→ **WHAT THIS TASK INVOLVES**: A faithful, word-for-word copy of the data below is required, without pictures.

+++ RECORDS SHOWN +++

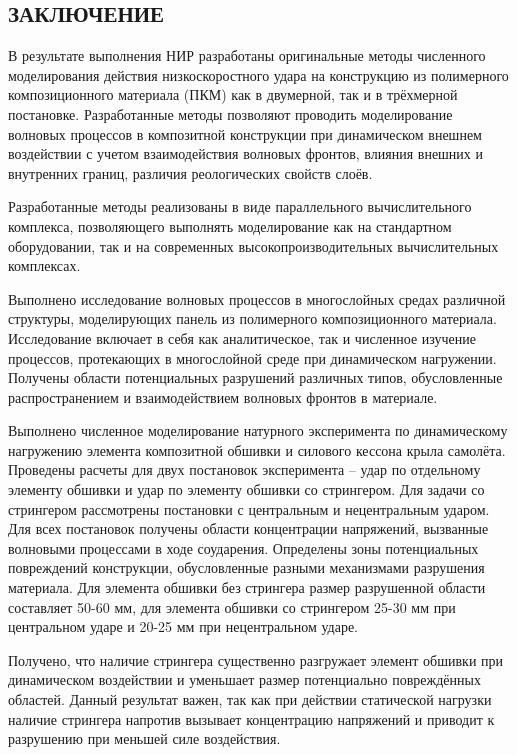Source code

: \begin{center}\section*{ЗАКЛЮЧЕНИЕ}\end{center}

В результате выполнения НИР разработаны оригинальные методы численного моделирования действия низкоскоростного удара на конструкцию из полимерного композиционного материала (ПКМ) как в двумерной, так и в трёхмерной постановке. Разработанные методы позволяют проводить моделирование волновых процессов в композитной конструкции при динамическом внешнем воздействии с учетом взаимодействия волновых фронтов, влияния внешних и внутренних границ, различия реологических свойств слоёв.

Разработанные методы реализованы в виде параллельного вычислительного комплекса, позволяющего выполнять моделирование как на стандартном оборудовании, так и на современных высокопроизводительных вычислительных комплексах.

Выполнено исследование волновых процессов в многослойных средах различной структуры, моделирующих панель из полимерного композиционного материала. Исследование включает в себя как аналитическое, так и численное изучение процессов, протекающих в многослойной среде при динамическом нагружении. Получены области потенциальных разрушений различных типов, обусловленные распространением и взаимодействием волновых фронтов в материале.

Выполнено численное моделирование натурного эксперимента по динамическому нагружению элемента композитной обшивки и силового кессона крыла самолёта. Проведены расчеты для двух постановок эксперимента -- удар по отдельному элементу обшивки и удар по элементу обшивки со стрингером. Для задачи со стрингером рассмотрены постановки с центральным и нецентральным ударом. Для всех постановок получены области концентрации напряжений, вызванные волновыми процессами в ходе соударения. Определены зоны потенциальных повреждений конструкции, обусловленные разными механизмами разрушения материала. Для элемента обшивки без стрингера размер разрушенной области составляет 50-60 мм, для элемента обшивки со стрингером 25-30 мм при центральном ударе и 20-25 мм при нецентральном ударе.

Получено, что наличие стрингера существенно разгружает элемент обшивки при динамическом воздействии и уменьшает размер потенциально повреждённых областей. Данный результат важен, так как при действии статической нагрузки наличие стрингера напротив вызывает концентрацию напряжений и приводит к разрушению при меньшей силе воздействия.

+++

→ **EXERCISE ANSWER**:
Source code

: \begin{center}\section*{ЗАКЛЮЧЕНИЕ}\end{center}

В результате выполнения НИР разработаны оригинальные методы численного моделирования действия низкоскоростного удара на конструкцию из полимерного композиционного материала (ПКМ) как в двумерной, так и в трёхмерной постановке. Разработанные методы позволяют проводить моделирование волновых процессов в композитной конструкции при динамическом внешнем воздействии с учетом взаимодействия волновых фронтов, влияния внешних и внутренних границ, различия реологических свойств слоёв.

Разработанные методы реализованы в виде параллельного вычислительного комплекса, позволяющего выполнять моделирование как на стандартном оборудовании, так и на современных высокопроизводительных вычислительных комплексах.

Выполнено исследование волновых процессов в многослойных средах различной структуры, моделирующих панель из полимерного композиционного материала. Исследование включает в себя как аналитическое, так и численное изучение процессов, протекающих в многослойной среде при динамическом нагружении. Получены области потенциальных разрушений различных типов, обусловленные распространением и взаимодействием волновых фронтов в материале.

Выполнено численное моделирование натурного эксперимента по динамическому нагружению элемента композитной обшивки и силового кессона крыла самолёта. Проведены расчеты для двух постановок эксперимента -- удар по отдельному элементу обшивки и удар по элементу обшивки со стрингером. Для задачи со стрингером рассмотрены постановки с центральным и нецентральным ударом. Для всех постановок получены области концентрации напряжений, вызванные волновыми процессами в ходе соударения. Определены зоны потенциальных повреждений конструкции, обусловленные разными механизмами разрушения материала. Для элемента обшивки без стрингера размер разрушенной области составляет 50-60 мм, для элемента обшивки со стрингером 25-30 мм при центральном ударе и 20-25 мм при нецентральном ударе.

Получено, что наличие стрингера существенно разгружает элемент обшивки при динамическом воздействии и уменьшает размер потенциально повреждённых областей. Данный результат важен, так как при действии статической нагрузки наличие стрингера напротив вызывает концентрацию напряжений и приводит к разрушению при меньшей силе воздействия.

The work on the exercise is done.